Rainer Wendt: Nicht erst dadurch. Das ist natürlich ein ganz dramatischer und schrecklicher Höhepunkt dessen, was sich in den vergangenen Monaten schon abzeichnet. Über die Verrohung der Sprache und der ganzen politischen Diskussionskultur hat sich ja etwas entwickelt in unserem Land, das man wirklich nur noch mit Schaudern zur Kenntnis nehmen kann. Es brennen Asylbewerberunterkünfte. Und wir haben uns fast schon daran gewöhnt, dass das nahezu täglich stattfindet. In diesem Jahr hat sich die Zahl der Anschläge auf Asylbewerberunterkünfte mehr als verzehnfacht im Vergleich zum vergangenen Jahr. Das wird ja schon kaum noch gemeldet oder registriert, weil wir uns daran gewöhnt haben.

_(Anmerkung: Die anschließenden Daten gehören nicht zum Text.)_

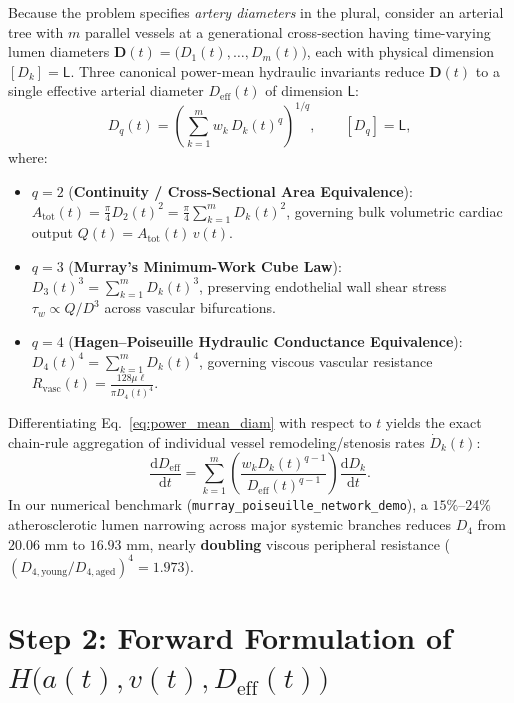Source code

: \documentclass[11pt,a4paper]{article}
\newcommand{\dd}{\mathrm{d}}
\newcommand{\td}[2]{\frac{\dd #1}{\dd #2}}
\newcommand{\dimbr}[1]{\left[#1\right]}
\newcommand{\Deff}{D_{\mathrm{eff}}}
\begin{document}
Because the problem specifies \emph{artery diameters} in the plural, consider an arterial tree with $m$ parallel vessels at a generational cross-section having time-varying lumen diameters $\mathbf{D}(t) = \bigl(D_1(t), \dots, D_m(t)\bigr)$, each with physical dimension $\dimbr{D_k} = \mathsf{L}$. Three canonical power-mean hydraulic invariants reduce $\mathbf{D}(t)$ to a single effective arterial diameter $\Deff(t)$ of dimension $\mathsf{L}$:
\begin{equation}
  D_q(t) = \left(\sum_{k=1}^m w_k\, D_k(t)^q\right)^{1/q}, \qquad \dimbr{D_q} = \mathsf{L},
  \label{eq:power_mean_diam}
\end{equation}
where:
\begin{itemize}[leftmargin=1.5em,itemsep=2pt]
  \item $q = 2$ (\textbf{Continuity / Cross-Sectional Area Equivalence}): $A_{\mathrm{tot}}(t) = \frac{\pi}{4} D_2(t)^2 = \frac{\pi}{4}\sum_{k=1}^m D_k(t)^2$, governing bulk volumetric cardiac output $Q(t) = A_{\mathrm{tot}}(t)\,v(t)$.
  \item $q = 3$ (\textbf{Murray's Minimum-Work Cube Law}): $D_3(t)^3 = \sum_{k=1}^m D_k(t)^3$, preserving endothelial wall shear stress $\tau_w \propto Q / D^3$ across vascular bifurcations.
  \item $q = 4$ (\textbf{Hagen--Poiseuille Hydraulic Conductance Equivalence}): $D_4(t)^4 = \sum_{k=1}^m D_k(t)^4$, governing viscous vascular resistance $R_{\mathrm{vasc}}(t) = \frac{128\mu \ell}{\pi D_4(t)^4}$.
\end{itemize}
Differentiating Eq.~\eqref{eq:power_mean_diam} with respect to $t$ yields the exact chain-rule aggregation of individual vessel remodeling/stenosis rates $\dot{D}_k(t)$:
\begin{equation}
  \td{\Deff}{t} = \sum_{k=1}^m \left(\frac{w_k D_k(t)^{q-1}}{\Deff(t)^{q-1}}\right)\td{D_k}{t}.
  \label{eq:deff_rate}
\end{equation}
In our numerical benchmark (\texttt{murray\_poiseuille\_network\_demo}), a $15\%\text{--}24\%$ atherosclerotic lumen narrowing across major systemic branches reduces $D_4$ from $20.06\text{ mm}$ to $16.93\text{ mm}$, nearly \textbf{doubling} viscous peripheral resistance ($(D_{4,\mathrm{young}}/D_{4,\mathrm{aged}})^4 = 1.973$).

\section{Step 2: Forward Formulation of $H\bigl(a(t), v(t), \Deff(t)\bigr)$}
\end{document}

Ich will mich aber nicht daran gewöhnen, dass  hier Unterkünfte angezündet werden oder beschädigt werden, in denen Menschen Zuflucht suchen, die aus Krieg und Verfolgung zu uns geflohen sind und Schutz brauchen und denen wir auch Schutz geben wollen und sollen. Und ich will mich nicht daran gewöhnen, dass hier irgendwelche rechten Dumpfbacken sich daran machen, diese Unterkünfte zu attackieren.

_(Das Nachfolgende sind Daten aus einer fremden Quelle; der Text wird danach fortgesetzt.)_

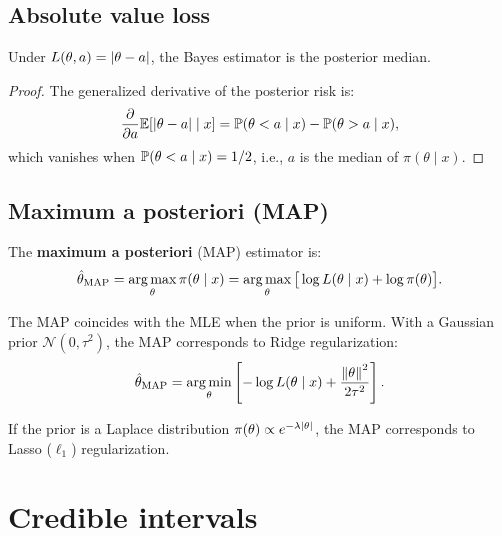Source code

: \subsection{Absolute value loss}

\begin{theorem}
Under $L(\theta, a) = \abs{\theta - a}$, the Bayes estimator is the
posterior median.
\end{theorem}

\begin{proof}
The generalized derivative of the posterior risk is:
\[
  \frac{\partial}{\partial a} \E[\abs{\theta - a} \mid x]
  = \PP(\theta < a \mid x) - \PP(\theta > a \mid x),
\]
which vanishes when $\PP(\theta < a \mid x) = 1/2$, i.e., $a$ is the
median of $\pi(\theta \mid x)$.
\end{proof}

\subsection{Maximum a posteriori (MAP)}

\begin{definition}
The \textbf{maximum a posteriori} (MAP) estimator is:
\[
  \hat{\theta}_{\text{MAP}} = \argmax_\theta \pi(\theta \mid x)
  = \argmax_\theta \big[\log L(\theta \mid x) + \log \pi(\theta)\big].
\]
\end{definition}

\begin{remark}
The MAP coincides with the MLE when the prior is uniform. With a
Gaussian prior $\mathcal{N}(0, \tau^2)$, the MAP corresponds to Ridge
regularization:
\[
  \hat{\theta}_{\text{MAP}} = \argmin_\theta \left[
  -\log L(\theta \mid x) + \frac{\norm{\theta}^2}{2\tau^2}\right].
\]
\end{remark}

\begin{proposition}
If the prior is a Laplace distribution
$\pi(\theta) \propto e^{-\lambda \abs{\theta}}$, the MAP corresponds
to Lasso ($\ell_1$) regularization.
\end{proposition}

\section{Credible intervals}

Deutschlandradio Kultur: Auch bei der Pegida-Demonstration am Montag waren ja ziemlich alarmierende Äußerungen zu hören, wie von – ich zitiere: "KZs, die leider derzeit außer Betrieb" seien, Ende des Zitats. Wohin entwickelt sich unsere Gesellschaft?

Rainer Wendt: Also, das, was wir am vergangenen Montag dort erlebt haben, war so ziemlich das Widerlichste an Demonstration, was ich in den vielen Jahren, in denen ich in der Polizei bin, gesehen habe. Auch da haben wir ja offenen Aufruf zu Straftaten gesehen. Es ist richtig, dass die Staatsanwälte sich dieses Themas sofort angenommen haben und jetzt Strafverfolgungsmaßnahmen einleiten. Aber dort schaukelt sich ja etwas hoch, auf der einen wie auf der anderen Seite, eine Sprache, die von Gewalt durchsetzt ist und die immer mehr akzeptiert wird – bis in ganz bürgerliche Bevölkerungsschichten hinein. Und diese Geister, die man dort weckt, wieder weg zu bekommen, wird uns noch viel Kraft und viel Arbeit kosten.

Deutschlandradio Kultur: Sie sind Gewerkschafter. Sie sprechen für Ihre Kollegen, die seit Wochen im Dauereinsatz sind in Sachen Flüchtlingen, an den Grenzen, an den Bahnhöfen. Sie registrieren Asylbewerber, behandeln sie erkennungsdienstlich. Sie bewachen Flüchtlingsheime oder gehen in die Heime rein, wenn es dort Ärger gibt. Dann sind da noch die Demonstrationen von Asylgegnern und -befürwortern, die von der Polizei ja auch gesichert werden müssen. – Schafft die Polizei das auf die Dauer?

"Die Polizei braucht dringend Verstärkung"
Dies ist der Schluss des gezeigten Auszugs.